# Working data
########################################
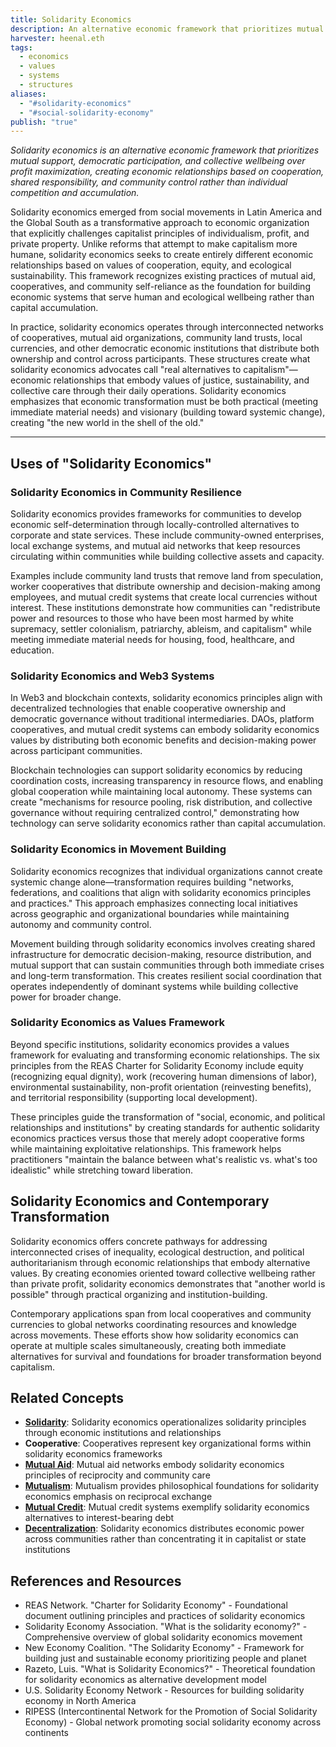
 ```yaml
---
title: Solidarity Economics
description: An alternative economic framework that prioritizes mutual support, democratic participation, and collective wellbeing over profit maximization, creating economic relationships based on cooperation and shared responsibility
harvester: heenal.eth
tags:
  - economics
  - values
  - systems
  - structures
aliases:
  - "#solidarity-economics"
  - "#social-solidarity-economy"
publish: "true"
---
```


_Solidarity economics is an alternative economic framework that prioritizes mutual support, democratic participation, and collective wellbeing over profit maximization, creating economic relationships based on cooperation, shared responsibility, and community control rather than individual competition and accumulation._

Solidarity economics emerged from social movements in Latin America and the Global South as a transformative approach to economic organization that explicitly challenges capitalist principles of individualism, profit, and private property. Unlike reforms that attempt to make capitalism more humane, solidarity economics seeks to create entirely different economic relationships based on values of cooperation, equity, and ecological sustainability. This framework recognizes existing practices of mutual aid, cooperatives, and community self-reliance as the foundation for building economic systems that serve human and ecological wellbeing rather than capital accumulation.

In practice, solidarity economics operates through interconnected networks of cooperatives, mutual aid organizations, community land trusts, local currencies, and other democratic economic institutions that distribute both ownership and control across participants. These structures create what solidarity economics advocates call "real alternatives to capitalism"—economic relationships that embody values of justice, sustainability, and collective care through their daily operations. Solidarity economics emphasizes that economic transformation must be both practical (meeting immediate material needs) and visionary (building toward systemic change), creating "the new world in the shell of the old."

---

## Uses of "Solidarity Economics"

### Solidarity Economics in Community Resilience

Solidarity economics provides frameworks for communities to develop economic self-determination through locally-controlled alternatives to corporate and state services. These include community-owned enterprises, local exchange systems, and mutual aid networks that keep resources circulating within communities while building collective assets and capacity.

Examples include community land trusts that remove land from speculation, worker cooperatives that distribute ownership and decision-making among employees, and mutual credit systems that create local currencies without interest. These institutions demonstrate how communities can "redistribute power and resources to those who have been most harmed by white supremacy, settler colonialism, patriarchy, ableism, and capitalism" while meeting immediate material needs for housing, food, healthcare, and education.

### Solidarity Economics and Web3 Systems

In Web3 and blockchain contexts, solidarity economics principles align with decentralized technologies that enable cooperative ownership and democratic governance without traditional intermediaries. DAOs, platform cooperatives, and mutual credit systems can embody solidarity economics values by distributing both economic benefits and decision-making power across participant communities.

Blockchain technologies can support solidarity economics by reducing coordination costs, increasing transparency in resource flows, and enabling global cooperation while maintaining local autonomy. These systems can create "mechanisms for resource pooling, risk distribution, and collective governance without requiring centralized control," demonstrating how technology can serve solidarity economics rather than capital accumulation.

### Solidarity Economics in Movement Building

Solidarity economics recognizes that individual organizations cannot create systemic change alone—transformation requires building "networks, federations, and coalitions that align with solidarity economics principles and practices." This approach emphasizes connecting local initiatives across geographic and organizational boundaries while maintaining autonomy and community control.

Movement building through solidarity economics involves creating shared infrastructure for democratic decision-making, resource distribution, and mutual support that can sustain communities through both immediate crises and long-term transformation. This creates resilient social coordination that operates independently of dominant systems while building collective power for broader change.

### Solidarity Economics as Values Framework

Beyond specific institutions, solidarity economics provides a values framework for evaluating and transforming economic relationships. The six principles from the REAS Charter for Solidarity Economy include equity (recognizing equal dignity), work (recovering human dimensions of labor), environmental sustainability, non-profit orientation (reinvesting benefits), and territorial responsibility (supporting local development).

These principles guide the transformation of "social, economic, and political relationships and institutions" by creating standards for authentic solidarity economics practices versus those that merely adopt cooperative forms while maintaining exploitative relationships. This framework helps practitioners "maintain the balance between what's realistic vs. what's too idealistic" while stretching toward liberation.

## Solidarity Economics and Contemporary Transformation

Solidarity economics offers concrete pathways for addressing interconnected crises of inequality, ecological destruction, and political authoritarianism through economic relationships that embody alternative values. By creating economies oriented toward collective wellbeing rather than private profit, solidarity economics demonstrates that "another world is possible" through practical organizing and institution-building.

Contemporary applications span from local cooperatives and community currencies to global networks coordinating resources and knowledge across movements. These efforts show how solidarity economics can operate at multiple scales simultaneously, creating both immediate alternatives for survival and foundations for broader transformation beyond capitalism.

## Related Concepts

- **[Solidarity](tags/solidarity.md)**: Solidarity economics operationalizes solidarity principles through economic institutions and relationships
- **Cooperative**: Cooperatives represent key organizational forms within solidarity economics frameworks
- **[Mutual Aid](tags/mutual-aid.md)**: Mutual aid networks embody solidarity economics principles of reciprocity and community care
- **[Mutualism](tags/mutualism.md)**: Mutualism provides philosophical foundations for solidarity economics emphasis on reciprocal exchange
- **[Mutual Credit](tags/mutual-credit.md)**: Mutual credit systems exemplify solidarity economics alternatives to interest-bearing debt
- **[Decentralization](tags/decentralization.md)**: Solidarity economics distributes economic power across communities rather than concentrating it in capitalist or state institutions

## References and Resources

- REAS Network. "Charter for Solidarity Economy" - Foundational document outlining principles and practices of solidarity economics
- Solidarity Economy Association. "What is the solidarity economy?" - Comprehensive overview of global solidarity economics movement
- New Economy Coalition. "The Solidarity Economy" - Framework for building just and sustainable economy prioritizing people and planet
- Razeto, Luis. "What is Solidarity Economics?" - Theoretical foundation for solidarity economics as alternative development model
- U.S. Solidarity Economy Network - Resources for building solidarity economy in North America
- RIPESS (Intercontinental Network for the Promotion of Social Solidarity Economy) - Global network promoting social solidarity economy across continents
########################################
Beginning with the line that has "- **[Decentralization](tags/decentralization.md)**: Solidarity" and ending with the line that has "## References and Resources", set down the lines above exactly and include no others.

- **[Decentralization](tags/decentralization.md)**: Solidarity economics distributes economic power across communities rather than concentrating it in capitalist or state institutions

## References and Resources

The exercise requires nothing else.